Friends With Benefits is the second fuck-buddies-fall-in-love romcom in seven months. Has Hollywood lost faith in stories about finding that special someone somewhere over the rainbow, telling us to instead be content with whoever is in our own backyards? Have they figured out that many Americans are too broke or bound to their devalued houses to go anywhere?
Beats me. These movies are making money, though, so you can be sure that someone has a fuck-buddy TV series in the works, too. In any event, this one’s a hell of a lot better than the first, No Strings Attached, which failed as a result of filmmaking malfeasance.
In contrast, Friends With Benefits is smart and funny, and features an appealing pair of sweethearts in Mila Kunis and Justin Timberlake. Kunis is Jamie, a high-powered NYC headhunter who lures designer Dylan (Timberlake) from California with the promise of a high-profile position at a fancy national magazine. Her professional courtship, of course, doubles as personal courtship; he takes the job and they become friends.
One evening when they’re hanging out, bemoaning their mutual romantic woes, Dylan takes a good look at Jamie’s ass. He is thus inspired to make a sex-without-love proposition. Jamie can’t refuse because she’s had a good look at him, too. This is charming because the leads have great chemistry and the script is damn good.

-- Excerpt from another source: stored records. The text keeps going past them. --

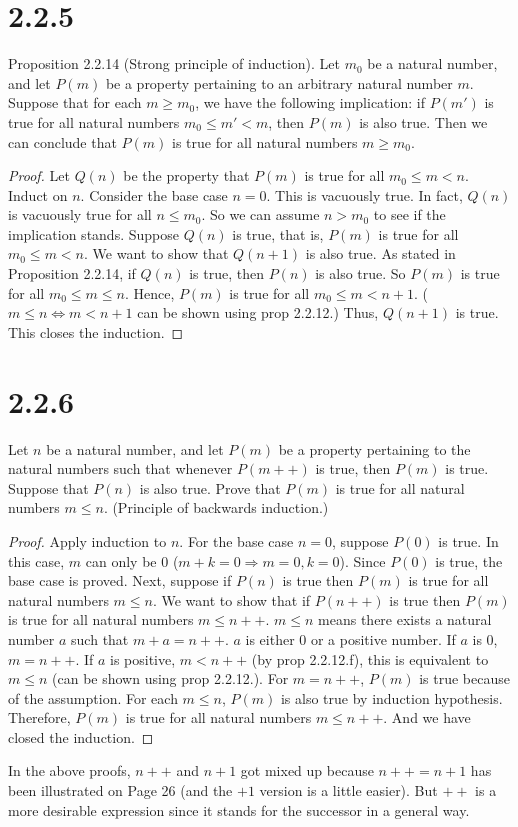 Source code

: \documentclass[12pt, letter]{article}
\begin{document}
\section*{2.2.5}
Proposition 2.2.14 (Strong principle of induction). Let $m_0$ be a natural number, and let $P(m)$ be a property pertaining to an arbitrary natural 
number $m$. Suppose that for each $m\geq m_0$, we have the following implication: if $P(m')$ is true for all natural numbers $m_0\leq m'<m$, then $P(m)$ is also true.
Then we can conclude that $P(m)$ is true for all natural numbers $m\geq m_0$.
\begin{proof}
    Let $Q(n)$ be the property that $P(m)$ is true for all $m_0\leq m<n$. Induct on $n$. 
    Consider the base case $n=0$. This is vacuously true. In fact, $Q(n)$ is vacuously true for all $n \leq m_0$. So we can assume $n>m_0$ to see if the implication stands. Suppose $Q(n)$ is true, that is, $P(m)$ is true for all $m_0\leq m<n$. 
    We want to show that $Q(n+1)$ is also true. As stated in Proposition 2.2.14, if $Q(n)$ is true, then $P(n)$ is also true. 
    So $P(m)$ is true for all $m_0\leq m\leq n$. Hence, $P(m)$ is true for all $m_0\leq m<n+1$. ($m\leq n \Leftrightarrow m<n+1$ can be shown using prop 2.2.12.) Thus, $Q(n+1)$ is true. This closes the induction.
\end{proof}
\section*{2.2.6}
Let $n$ be a natural number, and let $P(m)$ be a property pertaining to the natural numbers such that whenever $P(m++)$ is true, then $P(m)$
is true. Suppose that $P(n)$ is also true. Prove that $P(m)$ is true for all natural numbers $m\leq n$. (Principle of backwards induction.)
\begin{proof}
    Apply induction to $n$. For the base case $n=0$, suppose $P(0)$ is true. In this case, $m$ can only be 0 ($m+k=0 \Rightarrow m=0,k=0$). Since $P(0)$ is true, 
    the base case is proved. Next, suppose if $P(n)$ is true then $P(m)$ is true for all natural numbers $m\leq n$. We want to show that if $P(n++)$ is true then $P(m)$ is true for all 
    natural numbers $m\leq n++$. $m\leq n$ means there exists a natural number $a$ such that $m+a=n++$. $a$ is either 0 or a positive number. If $a$ is 0, $m=n++$. If $a$ is positive, $m<n++$ (by prop 2.2.12.f), this is equivalent to $m\leq n$ (can be shown using prop 2.2.12.). 
    For $m=n++$, $P(m)$ is true because of the assumption. For each $m\leq n$, $P(m)$ is also true by induction hypothesis. Therefore, $P(m)$ is true for all natural numbers $m\leq n++$. And we have closed the induction.
\end{proof}
In the above proofs, $n++$ and $n+1$ got mixed up because $n++=n+1$ has been illustrated on Page 26 (and the $+1$ version is a little easier). But $++$ is a more desirable expression since it stands for the successor in a general way. 
\end{document}
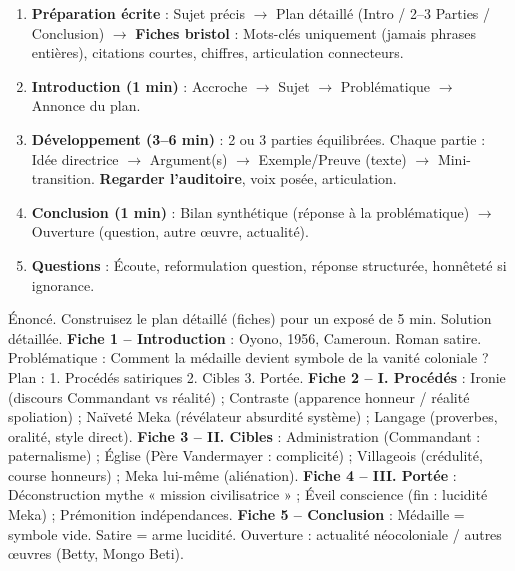 \documentclass[11pt]{article}
\begin{document}
\begin{methode}
\begin{enumerate}
\item \textbf{Préparation écrite} : Sujet précis $\rightarrow$ Plan détaillé (Intro / 2--3 Parties / Conclusion) $\rightarrow$ \textbf{Fiches bristol} : Mots-clés uniquement (jamais phrases entières), citations courtes, chiffres, articulation connecteurs.
\item \textbf{Introduction (1 min)} : Accroche $\rightarrow$ Sujet $\rightarrow$ Problématique $\rightarrow$ Annonce du plan.
\item \textbf{Développement (3--6 min)} : 2 ou 3 parties équilibrées. Chaque partie : Idée directrice $\rightarrow$ Argument(s) $\rightarrow$ Exemple/Preuve (texte) $\rightarrow$ Mini-transition. \textbf{Regarder l'auditoire}, voix posée, articulation.
\item \textbf{Conclusion (1 min)} : Bilan synthétique (réponse à la problématique) $\rightarrow$ Ouverture (question, autre œuvre, actualité).
\item \textbf{Questions} : Écoute, reformulation question, réponse structurée, honnêteté si ignorance.
\end{enumerate}
\end{methode}

\begin{exoresolu}
Énoncé. Construisez le plan détaillé (fiches) pour un exposé de 5 min.
\tcblower
Solution détaillée.
\textbf{Fiche 1 -- Introduction} : Oyono, 1956, Cameroun. Roman satire. Problématique : Comment la médaille devient symbole de la vanité coloniale ? Plan : 1. Procédés satiriques 2. Cibles 3. Portée.
\textbf{Fiche 2 -- I. Procédés} : Ironie (discours Commandant vs réalité) ; Contraste (apparence honneur / réalité spoliation) ; Naïveté Meka (révélateur absurdité système) ; Langage (proverbes, oralité, style direct).
\textbf{Fiche 3 -- II. Cibles} : Administration (Commandant : paternalisme) ; Église (Père Vandermayer : complicité) ; Villageois (crédulité, course honneurs) ; Meka lui-même (aliénation).
\textbf{Fiche 4 -- III. Portée} : Déconstruction mythe « mission civilisatrice » ; Éveil conscience (fin : lucidité Meka) ; Prémonition indépendances.
\textbf{Fiche 5 -- Conclusion} : Médaille = symbole vide. Satire = arme lucidité. Ouverture : actualité néocoloniale / autres œuvres (Betty, Mongo Beti).
\end{exoresolu}
\end{document}

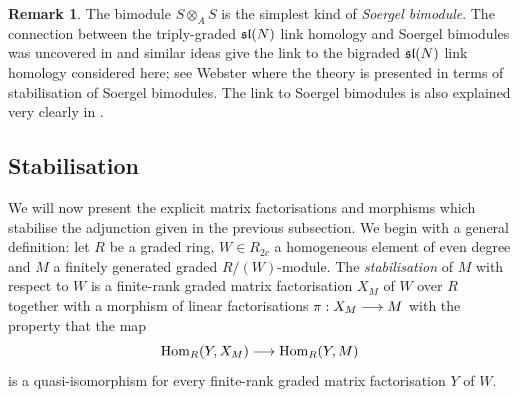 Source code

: \documentclass{compositio}
\theoremstyle{definition}
\newtheorem{remark}[theorem]{Remark}
\numberwithin{equation}{section}
\def\Hom{\operatorname{Hom}}
\begin{document}
\begin{remark} The bimodule $S \otimes_A S$ is the simplest kind of \emph{Soergel bimodule}. The connection between the triply-graded $\mathfrak{sl}(N)$ link homology and Soergel bimodules was uncovered in \cite{k0510265} and similar ideas give the link to the bigraded $\mathfrak{sl}(N)$ link homology considered here; see Webster \cite[Section 2.3]{w0610650} where the theory is presented in terms of stabilisation of Soergel bimodules. The link to Soergel bimodules is also explained very clearly in \cite{b1105.0702}.
\end{remark}


\subsection{Stabilisation}\label{section:stabilisation}

We will now present the explicit matrix factorisations and morphisms which stabilise the adjunction given in the previous subsection. We begin with a general definition: let $R$ be a graded ring, $W \in R_{2c}$ a homogeneous element of even degree and $M$ a finitely generated graded $R/(W)$-module. The \emph{stabilisation} of $M$ with respect to $W$ is a finite-rank graded matrix factorisation $X_M$ of $W$ over $R$ together with a morphism of linear factorisations $\pi: X_M \longrightarrow M$ with the property that the map
\[
\Hom_R(Y, X_M) \lto \Hom_R(Y, M)
\]
is a quasi-isomorphism for every finite-rank graded matrix factorisation $Y$ of $W$.

\end{document}
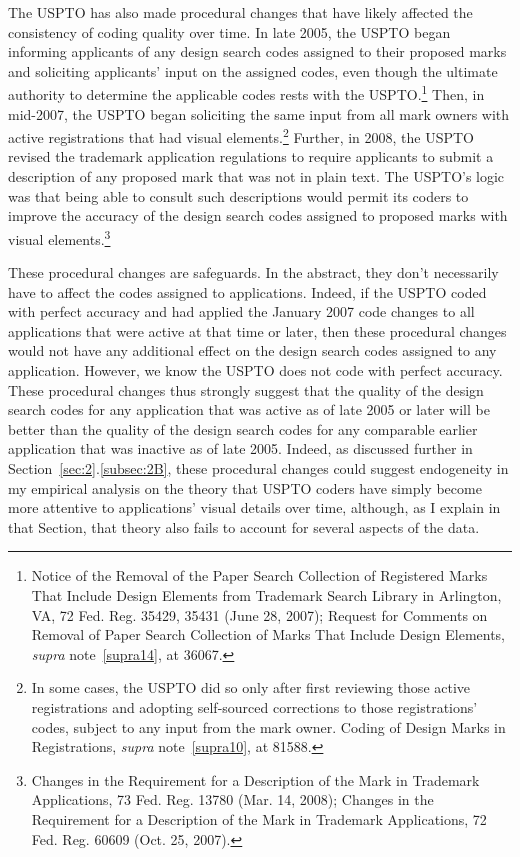 \documentclass[letterpaper, 11pt, oneside]{article}
\begin{document}
\begin{enumerate}
The USPTO has also made procedural changes that have likely affected the consistency of coding quality over time. In late 2005, the USPTO began informing applicants of any design search codes assigned to their proposed marks and soliciting applicants' input on the assigned codes, even though the ultimate authority to determine the applicable codes rests with the USPTO.\footnote{\label{supra27} Notice of the Removal of the Paper Search Collection of Registered Marks That Include Design Elements from Trademark Search Library in Arlington, VA, 72 Fed. Reg. 35429, 35431 (June 28, 2007); Request for Comments on Removal of Paper Search Collection of Marks That Include Design Elements, \textit{supra} note~\ref{supra14}, at 36067.} Then, in mid-2007, the USPTO began soliciting the same input from all mark owners with active registrations that had visual elements.\footnote{In some cases, the USPTO did so only after first reviewing those active registrations and adopting self-sourced corrections to those registrations' codes, subject to any input from the mark owner. Coding of Design Marks in Registrations, \textit{supra} note~\ref{supra10}, at 81588.} Further, in 2008, the USPTO revised the trademark application regulations to require applicants to submit a description of any proposed mark that was not in plain text. The USPTO's logic was that being able to consult such descriptions would permit its coders to improve the accuracy of the design search codes assigned to proposed marks with visual elements.\footnote{Changes in the Requirement for a Description of the Mark in Trademark Applications, 73 Fed. Reg. 13780 (Mar. 14, 2008); Changes in the Requirement for a Description of the Mark in Trademark Applications, 72 Fed. Reg. 60609 (Oct. 25, 2007).}

These procedural changes are safeguards. In the abstract, they don't necessarily have to affect the codes assigned to applications. Indeed, if the USPTO coded with perfect accuracy and had applied the January 2007 code changes to all applications that were active at that time or later, then these procedural changes would not have any additional effect on the design search codes assigned to any application. However, we know the USPTO does not code with perfect accuracy. These procedural changes thus strongly suggest that the quality of the design search codes for any application that was active as of late 2005 or later will be better than the quality of the design search codes for any comparable earlier application that was inactive as of late 2005. Indeed, as discussed further in Section~\ref{sec:2}.\ref{subsec:2B}, these procedural changes could suggest endogeneity in my empirical analysis on the theory that USPTO coders have simply become more attentive to applications' visual details over time, although, as I explain in that Section, that theory also fails to account for several aspects of the data.

\end{enumerate}
\end{document}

Of course, this paradise of happy sex can’t last—not just because it’s unrealistic, but because it would probably piss off the audience.
The filmmakers take a number of hilarious shots at the genre they’re working in with a film-within-the-film romcom parody starring Jason Segal and Rashida Jones. (Tellingly, it’s Jamie’s favorite movie.) The parody incorporates many of the genre’s sins, from unbelievable emotional situations to grotesquely fake settings to corny, “uplifting” music. But director Will Gluck can’t avoid one of the genre’s most annoying clichés in the “real” movie we’re watching: the Soulmate Fucking Scene™. This is the sex scene in every romcom when the lovebirds connect: The editing becomes stately, the director shoots each intertwined limb as if it were holy, and each simulated thrust is presented as if it were Cupid’s arrow finding its target. In short, the Soulmate Fucking Scene™ has nothing in common with actual fucking.
The scene, as if on cue, appears at a crucial moment in Jamie and Dylan’s relationship, when she accompanies him home to California for the July 4 holiday. The ambiguity is clever: Yes, he’s invited her to meet dad and sis, but it’s only a C-list holiday, and they have separate rooms. At first they’re not going to have sex. Then, after a bottle of wine, they do, and Gluck shoots it with the proper seriousness. (And then the lovers fight over the need for even more seriousness.)
Gluck is a bright fella. In the should’ve-sucked-but-didn’t Easy A, he used a convoluted, nonsensical plot as a means to dramatize the highs and lows of teenage emotion (and the cruelty of teenagers, as a tribe). He apparently felt that he needed to include the Soulmate Fucking Scene ™ here.
Too bad, because he’d already convinced us that these kids belong together.